For SAS/SATA I would recommend any of LSI's controllers or any LSI chipset based controller. Examples are LSI SAS3081E-R, Intel UC8I, Dell Perc 5i (I think, check that is has the LSI SAS1068E chip), Fujitsu-Siemens Megaraid controller, ... Many motherboards come with JMicron based controllers which are really bad. The motherboards could be good but I would stay away from the JMicron controllers. I would also be a little careful with Marvell based SATA controllers since they have poor compatibility with OpenSolaris. I would also recommend staying away from the RocketRAID controllers. I don't think they are poor controllers but they have poor driver support (the manufacturer are slow on the updates and so on). They work on FreeBSD but not OpenSolaris. What is important if you choose to use ZFS is that you choose a card that has no hardware raid at all and only presents the drives as is with no hardware based "error correction" at all. This is important because ZFS needs to "see" the drives for what they really are and not get obscured by the controller in any way. In short, the controller should operate in IT mode (Initiator-Target). The good news about it is that this is found on the cheapest SAS/SATA controllers.

As for ethernet, most motherboards I have seen comes with a Realtek gigabit network controllers. The latest builds of opensolaris works fine with these. However, if you want good performance I would recommend buying a good Intel card that is used for fileservers. But I'm happy with my Realtec NIC and have so far no plans to upgrade to an Intel server card.

I cannot speak about freenas since I haven't tried it but I have heard good things about it and it seems to be a popular alternative.

I would stay away from these HW RAID based NAS boxes out there but that's me. I just don't trust them and believe that if you have some time and patience it is worth it to build your own both from an economical perspective and from a reliability perspective.
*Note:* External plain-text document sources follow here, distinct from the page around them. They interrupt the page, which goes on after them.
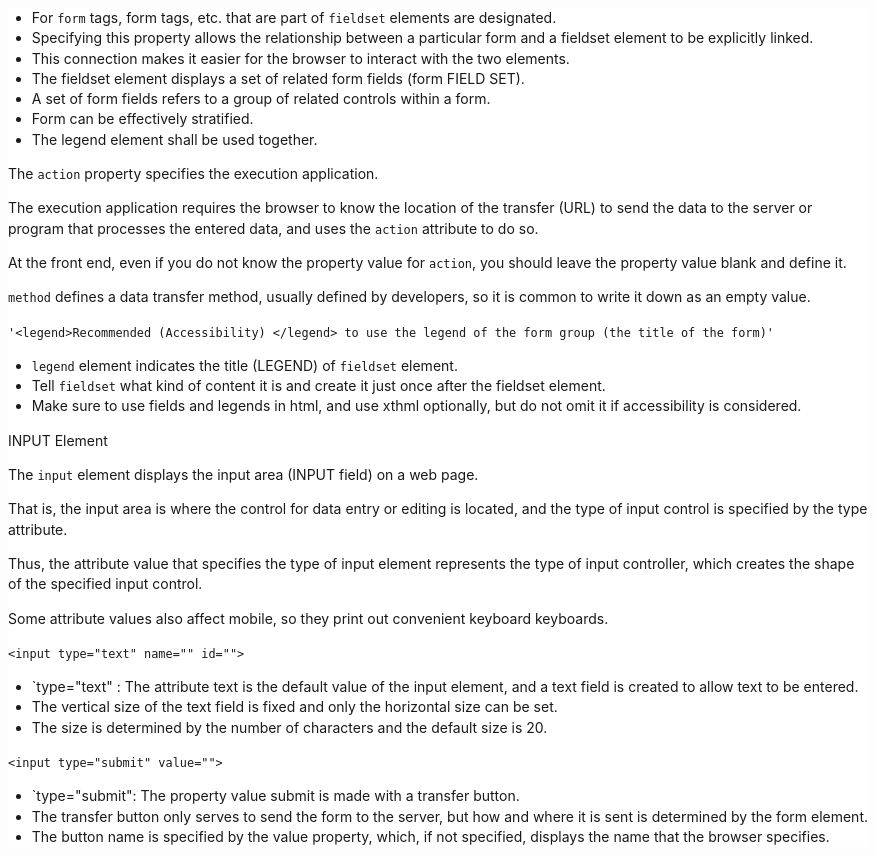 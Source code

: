 - For `form` tags, form tags, etc. that are part of `fieldset` elements are designated.
- Specifying this property allows the relationship between a particular form and a fieldset element to be explicitly linked.
- This connection makes it easier for the browser to interact with the two elements.
- The fieldset element displays a set of related form fields (form FIELD SET).
- A set of form fields refers to a group of related controls within a form.
- Form can be effectively stratified.
- The legend element shall be used together.

The `action` property specifies the execution application.

The execution application requires the browser to know the location of the transfer (URL) to send the data to the server or program that processes the entered data, and uses the `action` attribute to do so.

At the front end, even if you do not know the property value for `action`, you should leave the property value blank and define it.

`method` defines a data transfer method, usually defined by developers, so it is common to write it down as an empty value.

```undefined
'<legend>Recommended (Accessibility) </legend> to use the legend of the form group (the title of the form)'
```

- `legend` element indicates the title (LEGEND) of `fieldset` element.
- Tell `fieldset` what kind of content it is and create it just once after the fieldset element.
- Make sure to use fields and legends in html, and use xthml optionally, but do not omit it if accessibility is considered.

INPUT Element

The `input` element displays the input area (INPUT field) on a web page.

That is, the input area is where the control for data entry or editing is located, and the type of input control is specified by the type attribute.

Thus, the attribute value that specifies the type of input element represents the type of input controller, which creates the shape of the specified input control.

Some attribute values also affect mobile, so they print out convenient keyboard keyboards.

```undefined
<input type="text" name="" id="">
```

- `type="text" : The attribute text is the default value of the input element, and a text field is created to allow text to be entered.
- The vertical size of the text field is fixed and only the horizontal size can be set.
- The size is determined by the number of characters and the default size is 20.

```undefined
<input type="submit" value="">
```

- `type="submit": The property value submit is made with a transfer button.
- The transfer button only serves to send the form to the server, but how and where it is sent is determined by the form element.
- The button name is specified by the value property, which, if not specified, displays the name that the browser specifies.
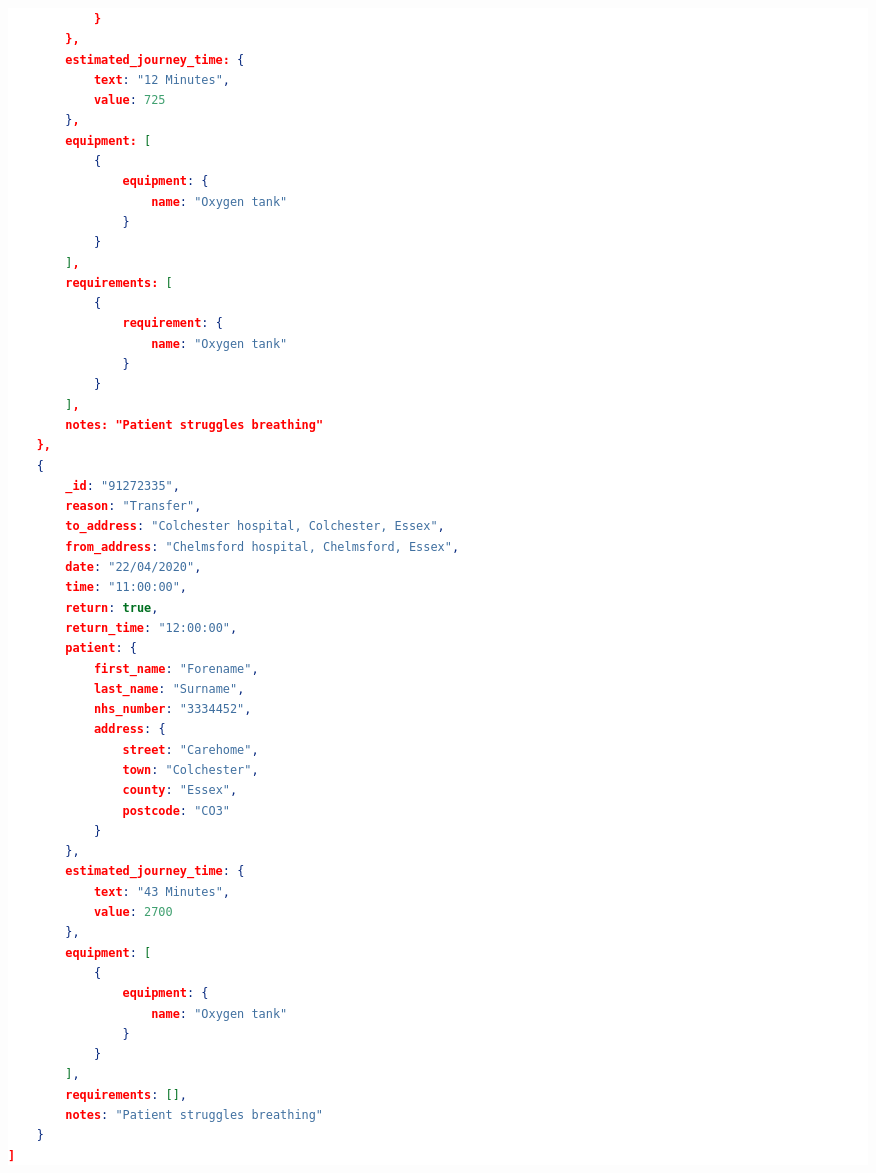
 ```JSON
            }
        },
        estimated_journey_time: {
            text: "12 Minutes",
            value: 725
        },
        equipment: [
            {
                equipment: {
                    name: "Oxygen tank"
                }   
            }
        ],
        requirements: [
            {
                requirement: {
                    name: "Oxygen tank"
                }
            }
        ],
        notes: "Patient struggles breathing"
    },
    {
        _id: "91272335",
        reason: "Transfer",
        to_address: "Colchester hospital, Colchester, Essex",
        from_address: "Chelmsford hospital, Chelmsford, Essex",
        date: "22/04/2020",
        time: "11:00:00",
        return: true,
        return_time: "12:00:00",
        patient: {
            first_name: "Forename",
            last_name: "Surname",
            nhs_number: "3334452",
            address: {
                street: "Carehome",
                town: "Colchester",
                county: "Essex",
                postcode: "CO3"
            }
        },
        estimated_journey_time: {
            text: "43 Minutes",
            value: 2700
        },
        equipment: [
            {
                equipment: {
                    name: "Oxygen tank"
                }   
            }
        ],
        requirements: [],
        notes: "Patient struggles breathing"
    }  
]
```
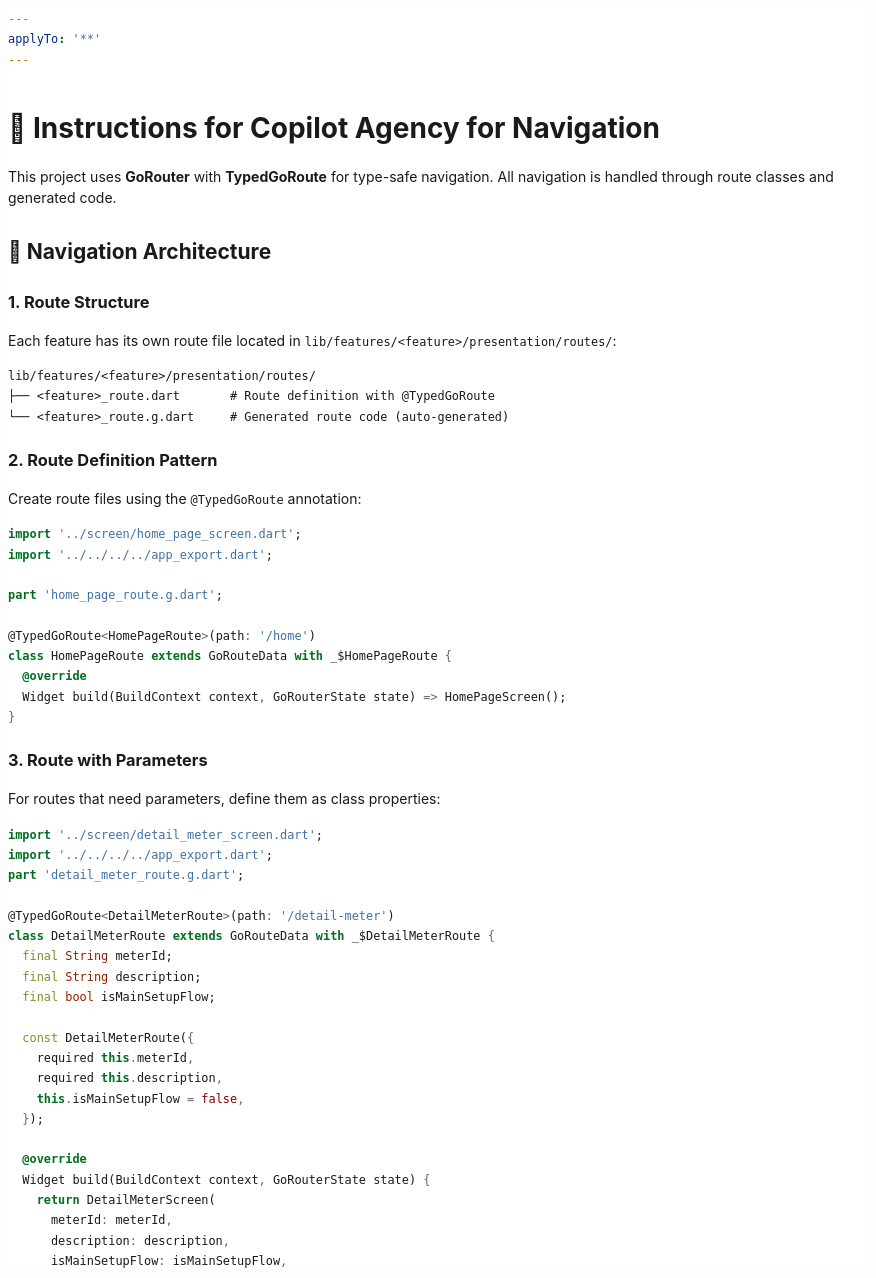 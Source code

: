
 ```yaml
---
applyTo: '**'
---
```


# 🧠 Instructions for Copilot Agency for Navigation

This project uses **GoRouter** with **TypedGoRoute** for type-safe navigation. All navigation is handled through route classes and generated code.

## 🧭 Navigation Architecture

### 1. **Route Structure**
Each feature has its own route file located in `lib/features/<feature>/presentation/routes/`:
```
lib/features/<feature>/presentation/routes/
├── <feature>_route.dart       # Route definition with @TypedGoRoute
└── <feature>_route.g.dart     # Generated route code (auto-generated)
```

### 2. **Route Definition Pattern**
Create route files using the `@TypedGoRoute` annotation:

```dart
import '../screen/home_page_screen.dart';
import '../../../../app_export.dart';

part 'home_page_route.g.dart';

@TypedGoRoute<HomePageRoute>(path: '/home')
class HomePageRoute extends GoRouteData with _$HomePageRoute {
  @override
  Widget build(BuildContext context, GoRouterState state) => HomePageScreen();
}
```

### 3. **Route with Parameters**
For routes that need parameters, define them as class properties:

```dart
import '../screen/detail_meter_screen.dart';
import '../../../../app_export.dart';
part 'detail_meter_route.g.dart';

@TypedGoRoute<DetailMeterRoute>(path: '/detail-meter')
class DetailMeterRoute extends GoRouteData with _$DetailMeterRoute {
  final String meterId;
  final String description;
  final bool isMainSetupFlow;

  const DetailMeterRoute({
    required this.meterId,
    required this.description,
    this.isMainSetupFlow = false,
  });

  @override
  Widget build(BuildContext context, GoRouterState state) {
    return DetailMeterScreen(
      meterId: meterId,
      description: description,
      isMainSetupFlow: isMainSetupFlow,
```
Opensolaris worked for me out of the box and it was extremely simple to set up a ZFS pool with file systems. Setting up CIFS/Samba was a little "quirky" but the intstructions on the web made it a cakewalk. Updating my system to the latest build was a little tricky but you can download the latest build and install it all from scratch without problems (you get it from pkg.opensolaris.org/dev) and it should be no problems. OpenSolaris is quite simple when it comes to administration and operation of NAS, ftp, http, and so on but doing other less conventional things can be tricky. I have problems with making it read NTFS formatted volumes. I have so far not managed to compile fuse and ntfs-3 to operate without making the system crash. Other people may have had better luck with it.